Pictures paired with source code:
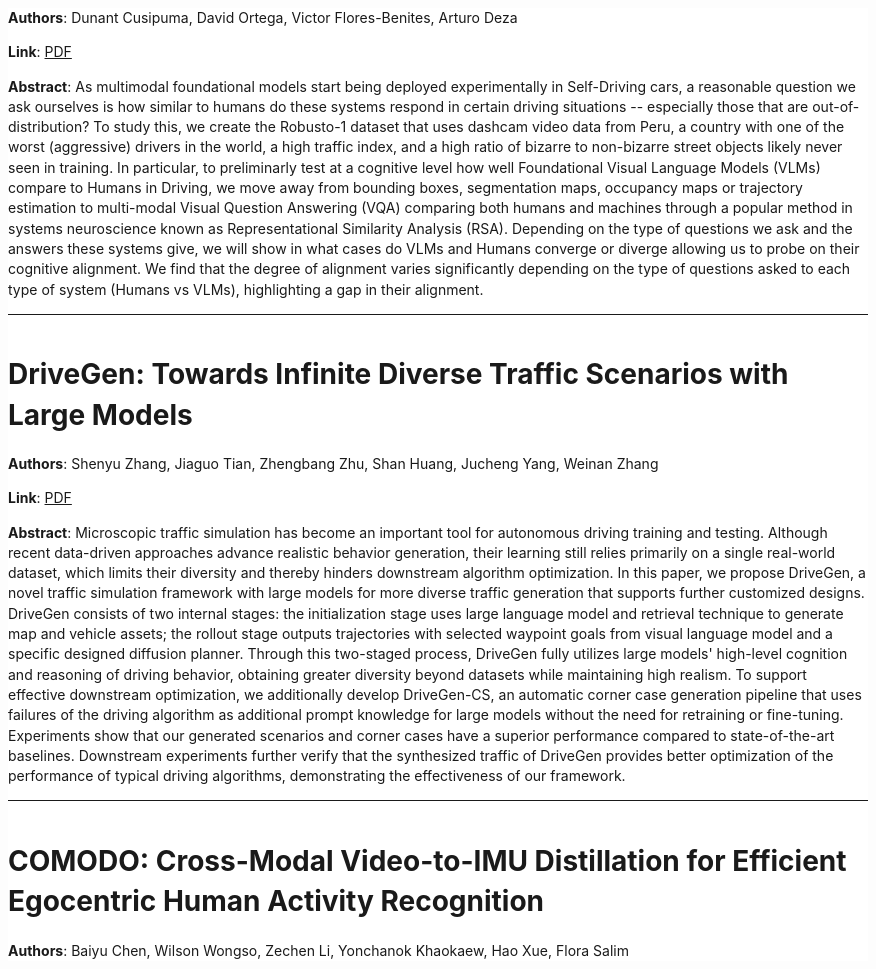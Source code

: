 **Authors**: Dunant Cusipuma, David Ortega, Victor Flores-Benites, Arturo Deza  

**Link**: [PDF](https://arxiv.org/pdf/2503.07587)  

**Abstract**: As multimodal foundational models start being deployed experimentally in Self-Driving cars, a reasonable question we ask ourselves is how similar to humans do these systems respond in certain driving situations -- especially those that are out-of-distribution? To study this, we create the Robusto-1 dataset that uses dashcam video data from Peru, a country with one of the worst (aggressive) drivers in the world, a high traffic index, and a high ratio of bizarre to non-bizarre street objects likely never seen in training. In particular, to preliminarly test at a cognitive level how well Foundational Visual Language Models (VLMs) compare to Humans in Driving, we move away from bounding boxes, segmentation maps, occupancy maps or trajectory estimation to multi-modal Visual Question Answering (VQA) comparing both humans and machines through a popular method in systems neuroscience known as Representational Similarity Analysis (RSA). Depending on the type of questions we ask and the answers these systems give, we will show in what cases do VLMs and Humans converge or diverge allowing us to probe on their cognitive alignment. We find that the degree of alignment varies significantly depending on the type of questions asked to each type of system (Humans vs VLMs), highlighting a gap in their alignment. 

---
# DriveGen: Towards Infinite Diverse Traffic Scenarios with Large Models 

**Authors**: Shenyu Zhang, Jiaguo Tian, Zhengbang Zhu, Shan Huang, Jucheng Yang, Weinan Zhang  

**Link**: [PDF](https://arxiv.org/pdf/2503.05808)  

**Abstract**: Microscopic traffic simulation has become an important tool for autonomous driving training and testing. Although recent data-driven approaches advance realistic behavior generation, their learning still relies primarily on a single real-world dataset, which limits their diversity and thereby hinders downstream algorithm optimization. In this paper, we propose DriveGen, a novel traffic simulation framework with large models for more diverse traffic generation that supports further customized designs. DriveGen consists of two internal stages: the initialization stage uses large language model and retrieval technique to generate map and vehicle assets; the rollout stage outputs trajectories with selected waypoint goals from visual language model and a specific designed diffusion planner. Through this two-staged process, DriveGen fully utilizes large models' high-level cognition and reasoning of driving behavior, obtaining greater diversity beyond datasets while maintaining high realism. To support effective downstream optimization, we additionally develop DriveGen-CS, an automatic corner case generation pipeline that uses failures of the driving algorithm as additional prompt knowledge for large models without the need for retraining or fine-tuning. Experiments show that our generated scenarios and corner cases have a superior performance compared to state-of-the-art baselines. Downstream experiments further verify that the synthesized traffic of DriveGen provides better optimization of the performance of typical driving algorithms, demonstrating the effectiveness of our framework. 

---
# COMODO: Cross-Modal Video-to-IMU Distillation for Efficient Egocentric Human Activity Recognition 

**Authors**: Baiyu Chen, Wilson Wongso, Zechen Li, Yonchanok Khaokaew, Hao Xue, Flora Salim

Task to carry out:
Take the line containing "# COMODO: Cross-Modal" as the first line and the last line of the data above as the final one. Write out these lines and all between them exactly.

Solution to the problem:
# COMODO: Cross-Modal Video-to-IMU Distillation for Efficient Egocentric Human Activity Recognition 

**Authors**: Baiyu Chen, Wilson Wongso, Zechen Li, Yonchanok Khaokaew, Hao Xue, Flora Salim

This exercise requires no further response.